2nd Captain-General of the Azores
- In office 21 April 1776 – 3 December 1793
- Monarchs: Joseph; Maria I;
- Prime Minister: Sebastião José de Carvalho e Melo; Aires de Sá e Melo;
- Succeeded by: Bishop José da Avé-Maria Leite da Costa e Silva
- Constituency: Azores

Personal details
- Born: Dinis Gregório de Melo Castro e Mendonça 11 April 1735 Lisbon
- Died: 3 December 1793 (aged 58) Angra do Heroísmo
- Resting place: Convent of São Francisco
- Citizenship: Kingdom of Portugal
- Spouse: Maria Rosa de Ataíde e Cunha
- Children: António Manuel de Melo e Castro de Mendonça
- Occupation: Governor General

= Dinis Gregório de Melo Castro e Mendonça =

Portuguese colonial administrator

Dinis Gregório de Melo Castro e Mendonça (Lisbon, 11 April 1735 — Angra, 3 December 1793) was a member of high nobility, military and Portuguese colonial administrator, who exercised the role as the Captain-General of the Azores (1771-1793).

==Biography==
Noble in the King's Council, Castro e Mendonça was the last governor of the fortress of Mazagão, and served in this post since 1763, under constant fire from enemy forces, until the fortification was abandoned in 1769.

===Captaincy-General of the Azores===
Dinis Gregório was the second Captain-General of the Azores, nominated to the position on 18 October 1771, but only arrived in Angra on 15 April 1776. He took office on 21 April 1776.

An overall assessment of his performance as the Azores' Captain-General indicates that his mandate was dominated by issues of counterfeiting. This situation continued, perhaps with greater intensity and even complicity of more figures in his administration, subsequent to his death. Documents from his period, as governor of the archipelago, point to negligence on the part of administrative affairs, a fact that became contentious during the interim government (1793-1799). Yet, it should not be neglected that the collection and management of income taxes, had an important impact on and originated many of the reform measures enacted in the transition from the 18th to 19th centuries, under the Count of Almada (appointed in 1799).

Mendonça tried to develop agriculture in Terceira (where he resided) and promoted construction in the capital. In São Miguel, the municipal council united the estates-general (clergy, nobility and people) in order to debilitate the currency issue, by authorizing false currency to impede Spanish counterfeits. It was at the time that the nascent orange industry began to take root: many of the gentleman-farmers started cultivating orchards of citrus fruit for export. This burgeoning export market also included the harvest of corn and seeding of terrains with flax and hemp plants.

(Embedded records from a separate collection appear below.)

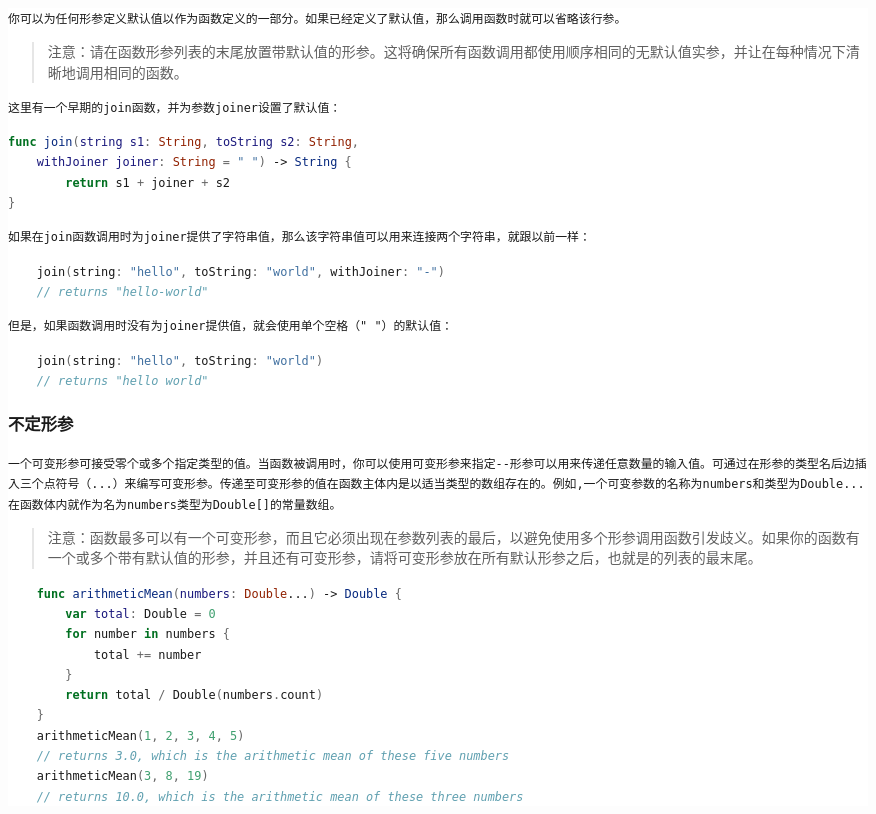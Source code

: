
 ``` 
你可以为任何形参定义默认值以作为函数定义的一部分。如果已经定义了默认值，那么调用函数时就可以省略该行参。
```

> 注意：请在函数形参列表的末尾放置带默认值的形参。这将确保所有函数调用都使用顺序相同的无默认值实参，并让在每种情况下清晰地调用相同的函数。

``` 
这里有一个早期的join函数，并为参数joiner设置了默认值：
```

``` swift
func join(string s1: String, toString s2: String, 
    withJoiner joiner: String = " ") -> String { 
        return s1 + joiner + s2 
}
```

``` 
如果在join函数调用时为joiner提供了字符串值，那么该字符串值可以用来连接两个字符串，就跟以前一样：
```

``` swift
    join(string: "hello", toString: "world", withJoiner: "-") 
    // returns "hello-world" 
```

``` 
但是，如果函数调用时没有为joiner提供值，就会使用单个空格（" "）的默认值：
```

``` swift
    join(string: "hello", toString: "world") 
    // returns "hello world" 
```

### 不定形参

``` 
一个可变形参可接受零个或多个指定类型的值。当函数被调用时，你可以使用可变形参来指定--形参可以用来传递任意数量的输入值。可通过在形参的类型名后边插入三个点符号（...）来编写可变形参。传递至可变形参的值在函数主体内是以适当类型的数组存在的。例如,一个可变参数的名称为numbers和类型为Double...在函数体内就作为名为numbers类型为Double[]的常量数组。
```

> 注意：函数最多可以有一个可变形参，而且它必须出现在参数列表的最后，以避免使用多个形参调用函数引发歧义。如果你的函数有一个或多个带有默认值的形参，并且还有可变形参，请将可变形参放在所有默认形参之后，也就是的列表的最末尾。

``` swift
    func arithmeticMean(numbers: Double...) -> Double { 
        var total: Double = 0 
        for number in numbers { 
            total += number 
        } 
        return total / Double(numbers.count) 
    } 
    arithmeticMean(1, 2, 3, 4, 5) 
    // returns 3.0, which is the arithmetic mean of these five numbers 
    arithmeticMean(3, 8, 19) 
    // returns 10.0, which is the arithmetic mean of these three numbers 
```
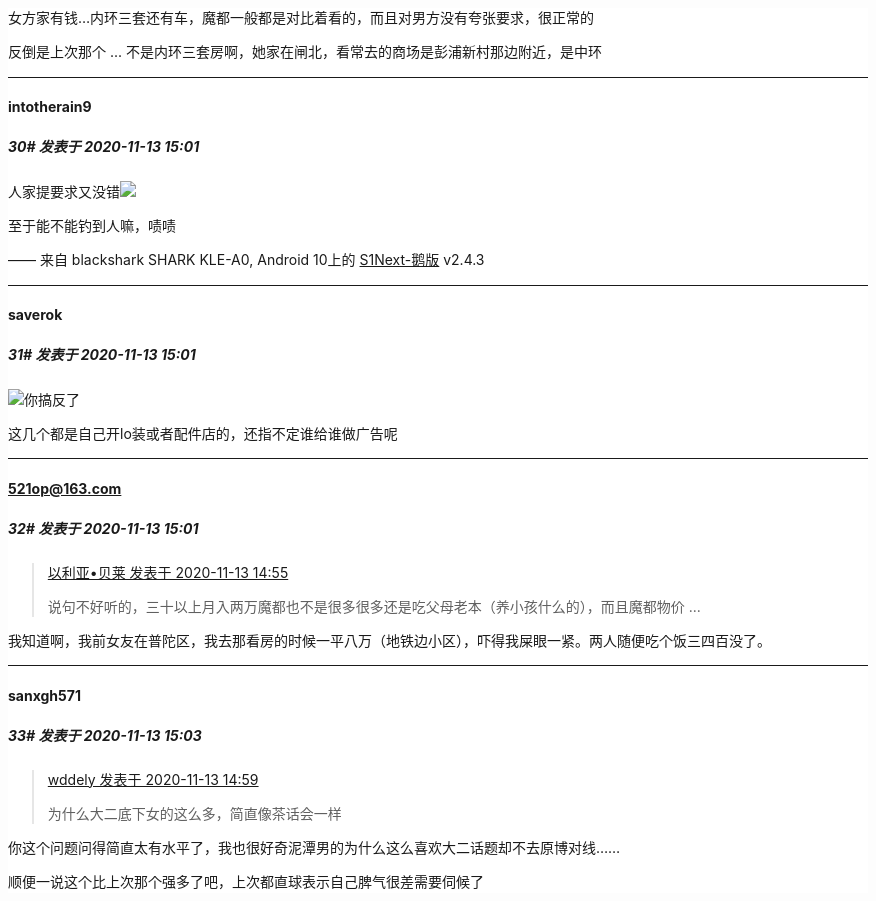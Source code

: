 女方家有钱…内环三套还有车，魔都一般都是对比着看的，而且对男方没有夸张要求，很正常的

反倒是上次那个 ...</blockquote>
不是内环三套房啊，她家在闸北，看常去的商场是彭浦新村那边附近，是中环


-----

####  intotherain9  
##### 30#       发表于 2020-11-13 15:01


人家提要求又没错<img src="https://static.saraba1st.com/image/smiley/face2017/047.png" referrerpolicy="no-referrer">

至于能不能钓到人嘛，啧啧

—— 来自 blackshark SHARK KLE-A0, Android 10上的 [S1Next-鹅版](https://github.com/ykrank/S1-Next/releases) v2.4.3


-----

####  saverok  
##### 31#       发表于 2020-11-13 15:01


<img src="https://static.saraba1st.com/image/smiley/face2017/067.png" referrerpolicy="no-referrer">你搞反了


这几个都是自己开lo装或者配件店的，还指不定谁给谁做广告呢


-----

####  521op@163.com  
##### 32#       发表于 2020-11-13 15:01


<blockquote><a href="httphttps://bbs.saraba1st.com/2b/forum.php?mod=redirect&amp;goto=findpost&amp;pid=49381727&amp;ptid=1971998" target="_blank">以利亚•贝莱 发表于 2020-11-13 14:55</a>

说句不好听的，三十以上月入两万魔都也不是很多很多还是吃父母老本（养小孩什么的），而且魔都物价 ...</blockquote>
我知道啊，我前女友在普陀区，我去那看房的时候一平八万（地铁边小区），吓得我屎眼一紧。两人随便吃个饭三四百没了。


-----

####  sanxgh571  
##### 33#       发表于 2020-11-13 15:03


<blockquote><a href="httphttps://bbs.saraba1st.com/2b/forum.php?mod=redirect&amp;goto=findpost&amp;pid=49381767&amp;ptid=1971998" target="_blank">wddely 发表于 2020-11-13 14:59</a>

为什么大二底下女的这么多，简直像茶话会一样</blockquote>
你这个问题问得简直太有水平了，我也很好奇泥潭男的为什么这么喜欢大二话题却不去原博对线……


顺便一说这个比上次那个强多了吧，上次都直球表示自己脾气很差需要伺候了
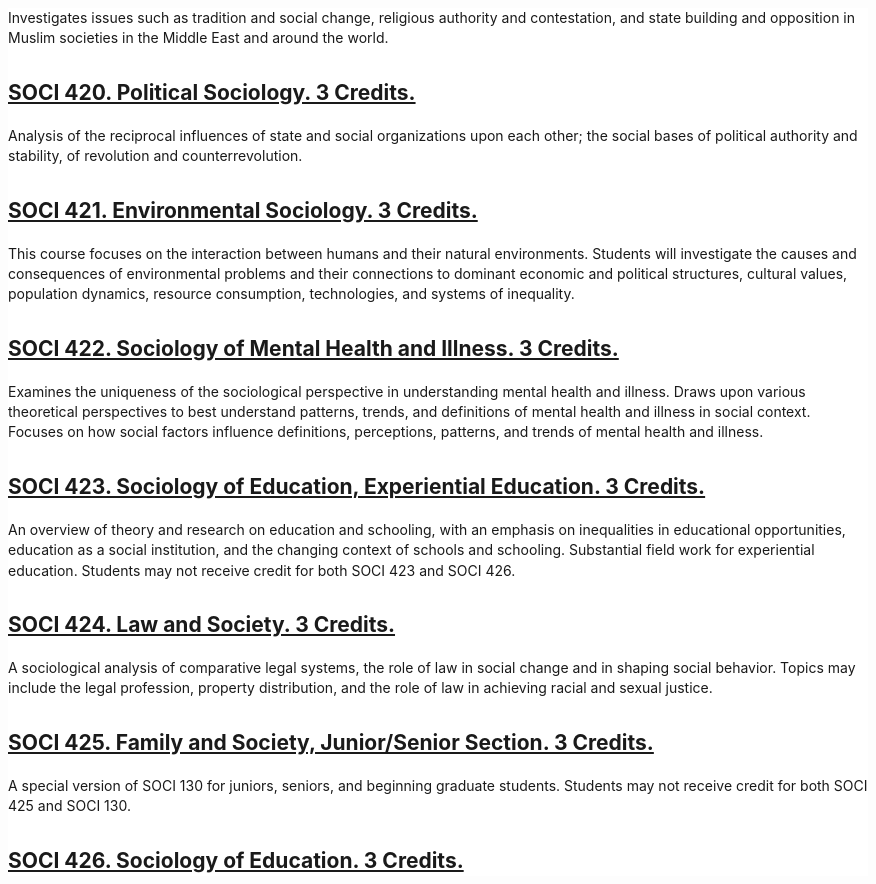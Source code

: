 Investigates issues such as tradition and social change, religious authority and contestation, and state building and opposition in Muslim societies in the Middle East and around the world.

## [SOCI 420. Political Sociology. 3 Credits.](./SOCI_420_Political_Sociology)

Analysis of the reciprocal influences of state and social organizations upon each other; the social bases of political authority and stability, of revolution and counterrevolution.

## [SOCI 421. Environmental Sociology. 3 Credits.](./SOCI_421_Environmental_Sociology)

This course focuses on the interaction between humans and their natural environments. Students will investigate the causes and consequences of environmental problems and their connections to dominant economic and political structures, cultural values, population dynamics, resource consumption, technologies, and systems of inequality.

## [SOCI 422. Sociology of Mental Health and Illness. 3 Credits.](./SOCI_422_Sociology_of_Mental_Health_and_Illness)

Examines the uniqueness of the sociological perspective in understanding mental health and illness. Draws upon various theoretical perspectives to best understand patterns, trends, and definitions of mental health and illness in social context. Focuses on how social factors influence definitions, perceptions, patterns, and trends of mental health and illness.

## [SOCI 423. Sociology of Education, Experiential Education. 3 Credits.](./SOCI_423_Sociology_of_Education_Experiential_Education)

An overview of theory and research on education and schooling, with an emphasis on inequalities in educational opportunities, education as a social institution, and the changing context of schools and schooling. Substantial field work for experiential education. Students may not receive credit for both SOCI 423 and SOCI 426.

## [SOCI 424. Law and Society. 3 Credits.](./SOCI_424_Law_and_Society)

A sociological analysis of comparative legal systems, the role of law in social change and in shaping social behavior. Topics may include the legal profession, property distribution, and the role of law in achieving racial and sexual justice.

## [SOCI 425. Family and Society, Junior/Senior Section. 3 Credits.](./SOCI_425_Family_and_Society_JuniorSenior_Section)

A special version of SOCI 130 for juniors, seniors, and beginning graduate students. Students may not receive credit for both SOCI 425 and SOCI 130.

## [SOCI 426. Sociology of Education. 3 Credits.](./SOCI_426_Sociology_of_Education)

At the time of his death (3 December 1793), he was a man of great stature and imposing character, who lived in the Castle of Angra. He died in Angra and was buried in his adopted home, in the Church of Nossa Senhora da Guia, the Convent of São Francisco. His family remained resident in Angra, until the reign of Maria II, when they returned to Lisbon, by Royal order and at the cost of their public honorary.

==Descendants==
Dinis Gregório was the father of António Manuel de Melo e Castro de Mendonça who was the leader of the government of São Paulo, in the Portuguese colony of Brazil (after 28 June 1797) and Governor General of Portuguese Mozambique, between 14 August 1809 and August 1812.